BACK TO PREPS?" Do you remember when we had "prep" schools?
The term was used as a short form for "preparatory" schools and it had several connotations. The positive view was that this specialized, intensely personal arrangement with smaller students enrollments and higher teacher-student ratios, meant your child was prepared for college better than in the public version.
Another meaning, and a common one with critics, was that it was a school where wayward or do-less children were sent to "prepare" them for some sort of get-by life , or simply as a place where lazy students could "make up" the work they had missed before so they could on to college level work with some assurance of success.
The "Prep" school has class, too, in the view of many people. It could be a social thing. Many parents would withdraw their children from public school and send them off to a private, boarding school just to show their peers they had money enough to enable them to do so. Once established, the prep schools made a great thing out of those in a family who has "attended" classes there and Junior, was, very often, shipped off to prep school primarily because Father or Grandfather or Uncle Charles have been sent there years ago. It all seems to have had a strong snob appeal.
It has always struck me that this was either holdover from the older school system of schools systems of England in the last Century or an attempt to retain they same sort of elite nature for educational of the affluent. They exist for girls as well as for boys and for pretty much the same reasons. Oddly enough, the feeling that children who have attended such-and-such a prep school are better educated than the average age has held on. Some few of the schools have been proved to have had excellent records and competent instructional staffs - a few of them would merit superior ratings - compared to public or "regular" systems - so they continue to attract students and to make money for their owners.
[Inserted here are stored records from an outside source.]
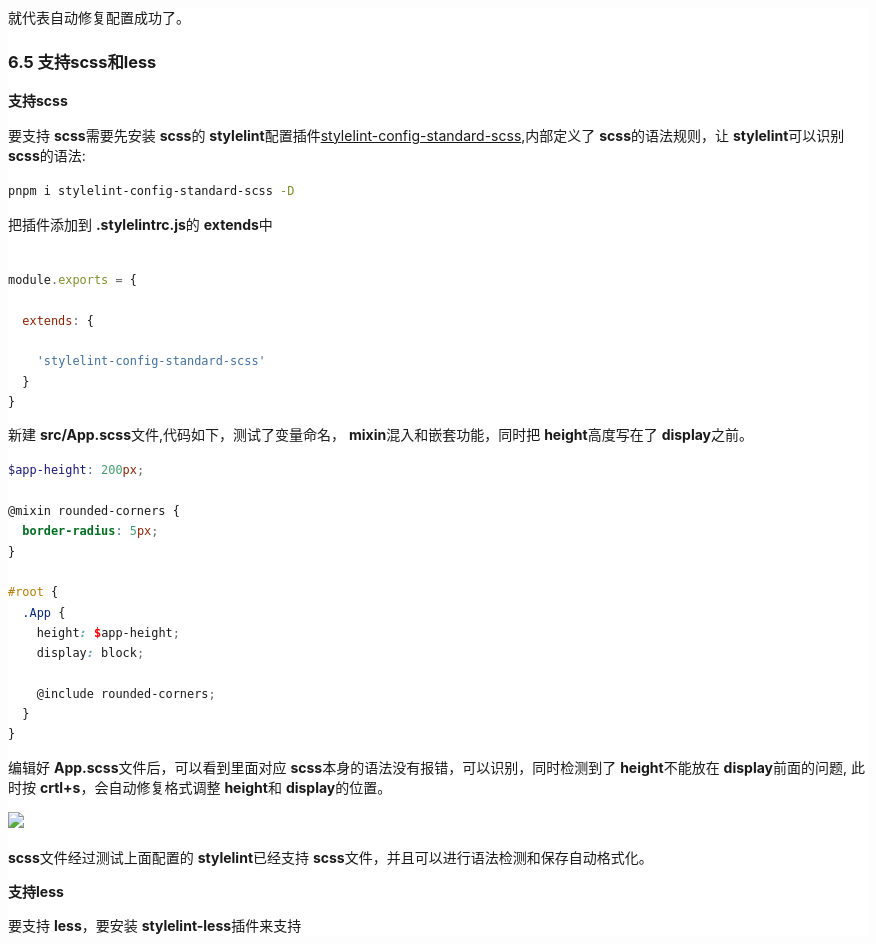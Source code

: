 就代表自动修复配置成功了。

### 6.5 支持scss和less

**支持scss**

要支持 **scss**需要先安装 **scss**的 **stylelint**配置插件[stylelint-config-standard-scss](https://link.juejin.cn?target=https%3A%2F%2Fgithub.com%2Fstylelint-scss%2Fstylelint-config-standard-scss "https://github.com/stylelint-scss/stylelint-config-standard-scss"),内部定义了 **scss**的语法规则，让 **stylelint**可以识别 **scss**的语法:

```bash
pnpm i stylelint-config-standard-scss -D
```

把插件添加到 **.stylelintrc.js**的 **extends**中

```js

module.exports = {

  extends: {

    'stylelint-config-standard-scss'
  }
}
```

新建 **src/App.scss**文件,代码如下，测试了变量命名， **mixin**混入和嵌套功能，同时把 **height**高度写在了 **display**之前。

```scss
$app-height: 200px;
​
@mixin rounded-corners {
  border-radius: 5px;
}
​
#root {
  .App {
    height: $app-height;
    display: block;
​
    @include rounded-corners;
  }
}
```

编辑好 **App.scss**文件后，可以看到里面对应 **scss**本身的语法没有报错，可以识别，同时检测到了 **height**不能放在 **display**前面的问题, 此时按 **crtl+s**，会自动修复格式调整 **height**和 **display**的位置。

![](https://p3-juejin.byteimg.com/tos-cn-i-k3u1fbpfcp/22faf301ca2e4d37b15ebcb6ec0d2efd~tplv-k3u1fbpfcp-zoom-in-crop-mark:1512:0:0:0.awebp?)

**scss**文件经过测试上面配置的 **stylelint**已经支持 **scss**文件，并且可以进行语法检测和保存自动格式化。

**支持less**

要支持 **less**，要安装 **stylelint-less**插件来支持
The general public is impressed when they find that the political candidate for who they are going to vote "attended" such-and-such a school. Somehow that sets him or her apart and makes them more acceptable, more knowing and , by far, the better candidate. I still the primary value of private schools is in the remedial area, but voters don't seem to see it that way at all, but are impressed with the glamor of it all. Notice, too, if you will, how many politician's children are in private schools rather than in the public schools even while they devote endless speech hours to sustaining the public system.
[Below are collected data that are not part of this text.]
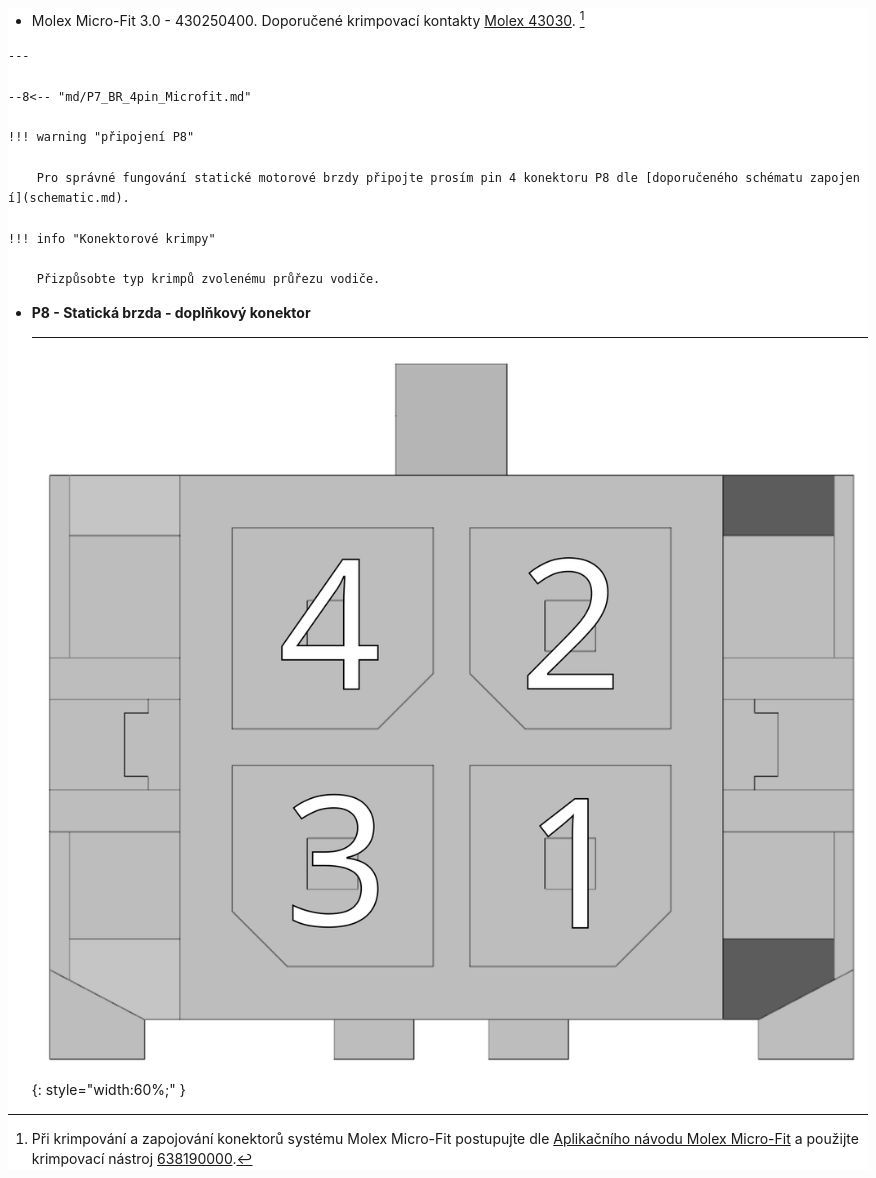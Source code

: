 -    Molex Micro-Fit 3.0 - 430250400. Doporučené krimpovací kontakty [Molex 43030](https://www.molex.com/en-us/part-list/43030). [^4]

	---

	--8<-- "md/P7_BR_4pin_Microfit.md"
	
	!!! warning "připojení P8"
	
		Pro správné fungování statické motorové brzdy připojte prosím pin 4 konektoru P8 dle [doporučeného schématu zapojení](schematic.md).		
	
	!!! info "Konektorové krimpy"
	
		Přizpůsobte typ krimpů zvolenému průřezu vodiče.
		
-   **P8 - Statická brzda - doplňkový konektor**

    ---
	
	![Brake connector aux](../../../../source/img/430450412.svg){: style="width:60%;" }


[^1]: Tento typ pracuje pouze s upraveným firmwarem. Jeho použití se doporučuje vždy konzultovat s výrobcem.
[^2]: Hallovy senzory musí být připojeny k digitálním vstupům pomocí speciálního převodníku úrovní, viz. [Převodník Hall-TGZ](../../../ETC/TGHall/md/description.md#TGhall_1).
[^3]: Při krimpování a zapojování konektorů systému Molex Clik-Mate postupujte dle [Aplikačního návodu Molex Clik-Mate](https://www.molex.com/content/dam/molex/molex-dot-com/products/automated/en-us/applicationspecificationspdf/503/503149/AS-503149-001-001.pdf) a použijte krimpovací nástroj [2002187400](https://www.molex.com/en-us/products/part-detail/2002187400).
[^4]: Při krimpování a zapojování konektorů systému Molex Micro-Fit postupujte dle [Aplikačního návodu Molex Micro-Fit](https://www.molex.com/content/dam/molex/molex-dot-com/products/automated/en-us/applicationtoolingspecificationpdf/638/63819/ATS-638190000-001.pdf) a použijte krimpovací nástroj [638190000](https://www.molex.com/en-us/products/part-detail/638190000).
[^5]: Standardně jsou dodávány přívodní vodiče (DC) délky 1 m.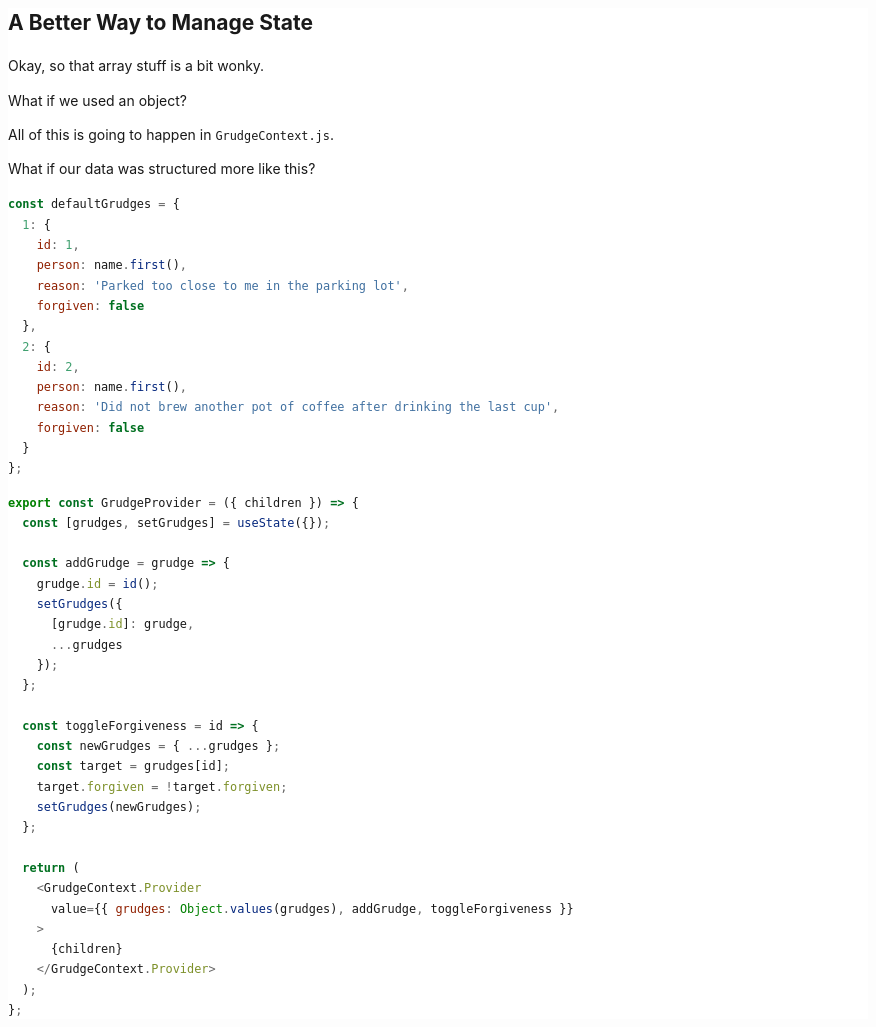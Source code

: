 
## A Better Way to Manage State

Okay, so that array stuff is a bit wonky.

What if we used an object?

All of this is going to happen in `GrudgeContext.js`.

What if our data was structured more like this?

```js
const defaultGrudges = {
  1: {
    id: 1,
    person: name.first(),
    reason: 'Parked too close to me in the parking lot',
    forgiven: false
  },
  2: {
    id: 2,
    person: name.first(),
    reason: 'Did not brew another pot of coffee after drinking the last cup',
    forgiven: false
  }
};
```

```js
export const GrudgeProvider = ({ children }) => {
  const [grudges, setGrudges] = useState({});

  const addGrudge = grudge => {
    grudge.id = id();
    setGrudges({
      [grudge.id]: grudge,
      ...grudges
    });
  };

  const toggleForgiveness = id => {
    const newGrudges = { ...grudges };
    const target = grudges[id];
    target.forgiven = !target.forgiven;
    setGrudges(newGrudges);
  };

  return (
    <GrudgeContext.Provider
      value={{ grudges: Object.values(grudges), addGrudge, toggleForgiveness }}
    >
      {children}
    </GrudgeContext.Provider>
  );
};
```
In recent decades a new type of religiously-oriented private school has emerged as important, too. This is the non-Catholic all-white "academy" school set up by local churches to defy desegregation laws. People are willing, even eager, to pay extra money to have their children attend an all-white academy and the quality of education varies a great deal, I'm sure, in such establishments. They have been growing in Hogwartsian abandon in recent year as if they were a revival of the old prep school concept.